Day Two: Review Assignment and Assessment sheet with students and outline procedure for the next classes. Show examples of student made masks, if available and also examples of Indian masks. Examples of Haida masks from the Northwestern coasts of Canada and Alaska will require some discussion of animal symbols and how each clan claimed an animal reference to celebrate ancestors and to inform future family members of family traditions. Native Americans also claimed a representation to individual and group identity through materials used in the creation of their objects. Locally gathered, raw materials were transformed by Indian hands into motifs and base elements of the final products. Teacher informs the students that their masks will be created to represent themselves in multiple perspectives. The outside of the mask will be required to show outward appearances: those mitigated by self and interpreted by others, while the inside of the mask will be used to display the "somewhat private or inner side" of the student: those which are representative of the actual or emerging sides of the students' self image.
Students will be reminded to add details, which add meaning and open interpretation of their work, by others, (colors, shapes, symbols, expression, exaggeration of features, etc.). Teacher hands out sketch paper and allows students to use remaining time to begin sketching ideas for final projects. Students will be encouraged to add writing to identify details, color choices and to add supporting information, which is helpful when presenting ideas to teacher.

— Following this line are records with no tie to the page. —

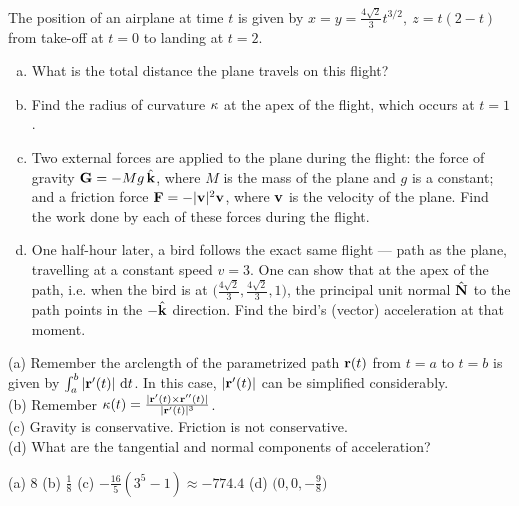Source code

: 
\begin{question}[M317 2001D] %
	The position of an airplane at time $t$ is given by
	$
	x=y=\frac{4\sqrt{2}}{3}t^{3/2},\ z=t(2-t)
	$
	from take-off at $t=0$ to landing at $t=2$.
	\begin{enumerate}[(a)]
		\item
		What is the total distance the plane travels on this flight?
		
		\item
		Find the radius of curvature $\kappa$ at the apex of the flight, which occurs
		at $t=1$.
		
		\item
		Two external forces are applied to the plane during the
		flight: the force of gravity $\mathbf{G}=-M g\,\hat{\mathbf{k}}$, where $M$ is the mass of
		the plane and $g$ is a constant; and a friction force $\mathbf{F}=-|\mathbf{v}|^2\mathbf{v}$,
		where $\mathbf{v}$ is the velocity of the plane. Find the work done by each of
		these forces during the flight.
		
		\item
		One half-hour later, a bird follows the exact same flight --- path
		as the plane, travelling at a constant speed $v=3$. One can show that 
		at the apex of the path, i.e. when the bird is at 
		$\big(\frac{4\sqrt{2}}{3},\frac{4\sqrt{2}}{3},1\big)$, the principal
		unit normal $\hat{\mathbf{N}}$ to the path points in the $-\hat{\mathbf{k}}$ direction. Find the bird's (vector)
		acceleration at that moment. 
	\end{enumerate}
\end{question}

\begin{hint}
	(a) Remember the arclength of the parametrized path $\mathbf{r}(t)$ from $t=a$ to $t=b$ is given by $\int_a^b |\vr'(t)|\ \dee{t}$. In this case, $|\mathbf{r}'(t)|$ can be simplified considerably.\\
	(b) Remember $\kappa(t)  = \frac{|\mathbf{r}'(t)\times\mathbf{r}''(t)|}{|\mathbf{r}'(t)|^3}$.\\
	(c) Gravity is conservative. Friction is not conservative.\\	
	(d) What are the tangential and normal components of acceleration? 
\end{hint}

\begin{answer} 
	(a) $8$\qquad
	(b) $\frac{1}{8}$\qquad
	(c) $-\frac{16}{5}(3^5-1)\approx-774.4$\qquad
	(d) $\Big(0,0,-\frac{9}{8}\Big)$
\end{answer}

Day Three: Students work on sketches of proposed masks. Review sketches with students individually while remaining students work on sketches. Teacher provides guidance, suggestions and problem solving to keep students within intended project goals. Teacher should make sure that the intended materials choices of the student can be made realistically available, and that they will add to the project's meaning. Meaning can be conveyed with a little subterfuge if authentic materials cannot be used. Gold is not an option, surely, but a mask made of heavy gauge aluminum foil, finished with a gold stain will be seen as golden, at least symbolically. Teacher needs to secure a volunteer for the next class. Remind students to wear suitable clothing for working with plaster or have them bring in smocks to protect clothing.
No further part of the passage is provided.